Samuel J. Dickerson

A classroom-based simulation-centric approach to microelectronics education

Introductory courses in microelectronic circuits are integral components to electrical and computer engineering undergraduate curriculums. The nature of the material is well‐suited for the incorporation of simulation tools to enhance student understanding of core concepts. SPICE is an electrical circuit simulation tool that has been widely adopted for industrial applications and education. In many instances, engineering instructors have used SPICE‐based simulation tools for homework problems, laboratory exercises, and course projects. Although generally accepted as beneficial to electronics education, the use of SPICE simulation tools is typically restricted to these types of assignments and not heavily used for classroom activity. In this paper, we present a novel method for incorporating SPICE simulation tools into the classroom. Specifically, in a summer 2017 microelectronics course, we used simulation tools for all aspects of the course, incorporating simulation into lecture, in‐class active learning, as well as assignments, and projects. To evaluate this approach, we carried out a rigorous, comprehensive study of this pedagogical approach on student learning, and perspectives using a variety of direct and indirect assessment methods. The results across all measures showed substantial benefits for students to using this methodology and positive responses to the active learning. Beyond microelectronics and other electrical and computer engineering courses, this approach can be applied to other STEM courses where complex systems are studied and simulation tools for these systems are readily accessible to students.

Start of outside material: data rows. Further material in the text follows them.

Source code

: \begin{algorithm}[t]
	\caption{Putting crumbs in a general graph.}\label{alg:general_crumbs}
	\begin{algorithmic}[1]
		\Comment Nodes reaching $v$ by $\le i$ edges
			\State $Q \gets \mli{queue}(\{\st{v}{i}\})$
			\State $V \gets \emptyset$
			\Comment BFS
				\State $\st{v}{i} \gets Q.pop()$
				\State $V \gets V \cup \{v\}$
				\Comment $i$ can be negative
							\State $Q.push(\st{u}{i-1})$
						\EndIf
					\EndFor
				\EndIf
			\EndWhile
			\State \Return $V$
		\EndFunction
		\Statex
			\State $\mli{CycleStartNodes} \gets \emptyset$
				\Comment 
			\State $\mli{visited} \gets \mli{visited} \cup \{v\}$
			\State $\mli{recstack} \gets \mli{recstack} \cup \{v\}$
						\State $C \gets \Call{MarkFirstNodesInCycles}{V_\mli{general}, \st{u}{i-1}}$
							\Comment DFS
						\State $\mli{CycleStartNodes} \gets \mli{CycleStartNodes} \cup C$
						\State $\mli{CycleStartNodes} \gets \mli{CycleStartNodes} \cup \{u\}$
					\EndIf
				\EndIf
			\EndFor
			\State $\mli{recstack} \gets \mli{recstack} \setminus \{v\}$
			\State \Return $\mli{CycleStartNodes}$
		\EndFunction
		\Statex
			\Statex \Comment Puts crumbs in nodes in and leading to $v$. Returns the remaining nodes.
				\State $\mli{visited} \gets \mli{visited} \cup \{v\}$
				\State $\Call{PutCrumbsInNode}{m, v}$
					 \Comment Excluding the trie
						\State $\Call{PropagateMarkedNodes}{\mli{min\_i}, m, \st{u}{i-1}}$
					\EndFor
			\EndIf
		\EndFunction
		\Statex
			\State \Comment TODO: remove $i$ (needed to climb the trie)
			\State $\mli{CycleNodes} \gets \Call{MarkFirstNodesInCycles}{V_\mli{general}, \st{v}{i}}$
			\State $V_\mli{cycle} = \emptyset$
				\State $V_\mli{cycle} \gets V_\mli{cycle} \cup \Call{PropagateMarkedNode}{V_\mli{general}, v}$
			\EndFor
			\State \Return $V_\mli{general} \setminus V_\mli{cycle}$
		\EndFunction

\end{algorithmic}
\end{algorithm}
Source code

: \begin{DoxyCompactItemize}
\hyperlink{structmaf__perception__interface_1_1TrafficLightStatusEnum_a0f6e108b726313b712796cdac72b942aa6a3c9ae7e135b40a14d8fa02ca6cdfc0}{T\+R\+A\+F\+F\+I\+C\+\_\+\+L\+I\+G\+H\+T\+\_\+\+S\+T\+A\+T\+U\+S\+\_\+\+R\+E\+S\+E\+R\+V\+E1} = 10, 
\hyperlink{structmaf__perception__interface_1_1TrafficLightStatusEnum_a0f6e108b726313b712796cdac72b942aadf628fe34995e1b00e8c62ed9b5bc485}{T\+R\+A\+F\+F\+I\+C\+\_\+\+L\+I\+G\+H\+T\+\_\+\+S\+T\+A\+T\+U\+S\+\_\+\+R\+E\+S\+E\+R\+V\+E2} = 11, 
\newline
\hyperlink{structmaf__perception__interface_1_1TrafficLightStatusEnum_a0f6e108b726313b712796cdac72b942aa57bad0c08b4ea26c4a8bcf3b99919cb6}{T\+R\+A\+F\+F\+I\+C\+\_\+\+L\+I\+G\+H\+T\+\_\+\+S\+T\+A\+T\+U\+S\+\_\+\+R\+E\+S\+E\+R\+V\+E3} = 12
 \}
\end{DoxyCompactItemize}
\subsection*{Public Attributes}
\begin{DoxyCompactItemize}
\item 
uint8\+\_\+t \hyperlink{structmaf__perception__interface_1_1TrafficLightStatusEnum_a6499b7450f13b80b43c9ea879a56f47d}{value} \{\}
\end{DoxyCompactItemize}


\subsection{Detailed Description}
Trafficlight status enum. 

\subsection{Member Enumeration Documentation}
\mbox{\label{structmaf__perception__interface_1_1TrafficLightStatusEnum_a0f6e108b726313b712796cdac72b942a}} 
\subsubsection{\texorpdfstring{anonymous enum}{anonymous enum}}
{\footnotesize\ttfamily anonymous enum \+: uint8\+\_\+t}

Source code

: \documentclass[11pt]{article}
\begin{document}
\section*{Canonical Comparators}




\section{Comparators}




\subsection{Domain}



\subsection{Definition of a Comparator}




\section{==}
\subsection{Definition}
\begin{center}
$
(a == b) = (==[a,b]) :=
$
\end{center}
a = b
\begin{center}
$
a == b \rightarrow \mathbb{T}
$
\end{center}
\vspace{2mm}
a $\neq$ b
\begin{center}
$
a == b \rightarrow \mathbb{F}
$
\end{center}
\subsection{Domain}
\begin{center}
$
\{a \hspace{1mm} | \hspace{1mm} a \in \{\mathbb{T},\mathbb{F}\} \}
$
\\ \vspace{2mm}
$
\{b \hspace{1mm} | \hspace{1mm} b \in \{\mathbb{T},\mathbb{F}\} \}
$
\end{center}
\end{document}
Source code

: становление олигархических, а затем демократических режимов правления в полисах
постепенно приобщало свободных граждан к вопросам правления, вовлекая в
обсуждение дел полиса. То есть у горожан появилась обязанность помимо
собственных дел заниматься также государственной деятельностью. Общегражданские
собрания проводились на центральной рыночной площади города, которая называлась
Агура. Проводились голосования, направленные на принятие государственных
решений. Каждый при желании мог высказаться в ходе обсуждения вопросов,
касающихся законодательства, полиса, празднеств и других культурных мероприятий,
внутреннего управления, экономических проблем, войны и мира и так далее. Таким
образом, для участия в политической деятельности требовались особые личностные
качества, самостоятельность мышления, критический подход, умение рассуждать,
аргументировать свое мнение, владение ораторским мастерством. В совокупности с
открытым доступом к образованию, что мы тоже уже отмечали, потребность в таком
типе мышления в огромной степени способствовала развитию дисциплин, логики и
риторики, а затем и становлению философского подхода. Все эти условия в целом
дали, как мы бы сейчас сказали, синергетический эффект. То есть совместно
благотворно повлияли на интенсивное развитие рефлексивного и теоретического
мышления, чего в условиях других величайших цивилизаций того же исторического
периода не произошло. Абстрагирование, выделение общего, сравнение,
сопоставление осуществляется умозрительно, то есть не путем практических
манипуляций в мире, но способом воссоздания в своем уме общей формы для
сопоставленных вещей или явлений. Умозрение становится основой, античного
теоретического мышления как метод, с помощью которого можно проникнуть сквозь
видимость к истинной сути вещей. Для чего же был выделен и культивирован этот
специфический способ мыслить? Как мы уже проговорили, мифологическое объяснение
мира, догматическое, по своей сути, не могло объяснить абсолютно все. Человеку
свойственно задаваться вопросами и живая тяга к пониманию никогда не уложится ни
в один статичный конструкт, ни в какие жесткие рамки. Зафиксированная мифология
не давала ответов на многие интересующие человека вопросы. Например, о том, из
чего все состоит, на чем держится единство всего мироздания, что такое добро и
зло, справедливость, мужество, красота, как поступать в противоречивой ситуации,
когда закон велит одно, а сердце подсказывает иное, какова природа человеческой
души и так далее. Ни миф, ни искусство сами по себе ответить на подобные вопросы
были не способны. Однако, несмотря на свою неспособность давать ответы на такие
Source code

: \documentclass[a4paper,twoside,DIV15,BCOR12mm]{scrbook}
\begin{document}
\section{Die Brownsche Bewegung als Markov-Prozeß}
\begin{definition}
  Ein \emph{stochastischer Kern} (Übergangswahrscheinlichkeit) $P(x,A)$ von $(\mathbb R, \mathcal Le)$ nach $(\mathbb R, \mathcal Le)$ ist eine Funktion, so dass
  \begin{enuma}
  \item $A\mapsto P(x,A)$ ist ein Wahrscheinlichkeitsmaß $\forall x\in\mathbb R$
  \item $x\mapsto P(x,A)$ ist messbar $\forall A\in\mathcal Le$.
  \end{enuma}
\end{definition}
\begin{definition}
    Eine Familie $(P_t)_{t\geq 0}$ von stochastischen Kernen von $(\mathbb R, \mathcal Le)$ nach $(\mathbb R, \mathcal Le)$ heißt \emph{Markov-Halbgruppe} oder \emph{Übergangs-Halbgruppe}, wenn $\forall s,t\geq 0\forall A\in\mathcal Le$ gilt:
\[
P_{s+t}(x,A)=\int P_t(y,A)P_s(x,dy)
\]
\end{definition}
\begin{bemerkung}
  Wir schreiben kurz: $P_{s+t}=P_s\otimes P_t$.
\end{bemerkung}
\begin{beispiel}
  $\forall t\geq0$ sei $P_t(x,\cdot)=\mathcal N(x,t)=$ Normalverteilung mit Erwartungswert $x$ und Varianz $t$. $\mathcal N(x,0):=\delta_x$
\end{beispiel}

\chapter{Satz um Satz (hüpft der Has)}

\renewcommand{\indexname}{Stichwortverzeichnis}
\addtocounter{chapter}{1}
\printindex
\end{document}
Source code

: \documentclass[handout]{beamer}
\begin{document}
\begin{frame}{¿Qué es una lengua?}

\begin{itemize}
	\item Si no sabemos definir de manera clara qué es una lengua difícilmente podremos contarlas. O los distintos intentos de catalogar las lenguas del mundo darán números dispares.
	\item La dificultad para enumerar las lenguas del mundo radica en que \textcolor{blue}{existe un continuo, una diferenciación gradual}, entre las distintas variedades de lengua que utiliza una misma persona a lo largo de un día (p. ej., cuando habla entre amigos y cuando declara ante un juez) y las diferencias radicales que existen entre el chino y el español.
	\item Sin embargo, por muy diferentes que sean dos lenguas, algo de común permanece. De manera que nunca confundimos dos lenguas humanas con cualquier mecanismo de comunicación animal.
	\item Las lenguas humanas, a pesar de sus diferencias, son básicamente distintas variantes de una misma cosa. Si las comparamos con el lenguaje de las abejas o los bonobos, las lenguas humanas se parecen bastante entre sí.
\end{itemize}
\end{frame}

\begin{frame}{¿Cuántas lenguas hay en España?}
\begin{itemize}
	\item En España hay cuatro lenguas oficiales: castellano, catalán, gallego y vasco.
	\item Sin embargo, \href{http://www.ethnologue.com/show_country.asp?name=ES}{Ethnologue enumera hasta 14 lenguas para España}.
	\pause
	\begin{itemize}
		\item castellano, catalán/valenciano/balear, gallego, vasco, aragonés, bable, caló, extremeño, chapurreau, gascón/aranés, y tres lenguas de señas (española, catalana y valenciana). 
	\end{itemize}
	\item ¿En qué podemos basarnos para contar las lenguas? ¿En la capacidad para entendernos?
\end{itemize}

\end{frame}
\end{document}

3D integrated circuits for lab-on-chip applications

We present the designs of two new lab-on-chip devices that use 3D integrated circuit technology to support the separation, purification, and assay of biological particles. Our technique is based on a nanoscale implementation of dielectrophoresis. The key feature of our designs is the use of fabrication features found in 3D technology to create on-chip, nanoscale electrode arrays. The capabilities of our designs are demonstrated with multi-physics simulations of the chips sorting heterogeneous mixtures of HSV-1 capsids.

Efficient optical communications using multibit differential signaling

We present an alternative signaling method for multi-channel fiber ribbon based optical links. The method is based on a hybrid of differential signaling and single-ended channels. Channels are grouped into code blocks of n-bits. Each code word transmitted in the block is restricted to conform to an n choose m rule. Electrical drivers steer current between m active VCSELS with no dummy loads. A virtual reference is synthesized from the received signals and used for differential discrimination. This signaling method approaches the signal-to-noise characteristics of fully differential signaling but can be implemented with significantly lower channel overhead, giving as much as a 33% reduction in fiber count and a 44% reduction in power. Further, code utilization rates on these links can be as low as 51%, leaving substantial code space available for ECC or channel management functions. In this paper, we describe the signaling method and present a prototype transceiver chip. The transceiver is implemented in 0.25um UTSi Silicon-on-Sapphire technology with flip-chip bonded VCSEL and photodetector arrays. The design demonstrates a pin-compatible alternative to the POP4-MSA transceiver standard with 125% greater data throughput and 25% better power efficiency.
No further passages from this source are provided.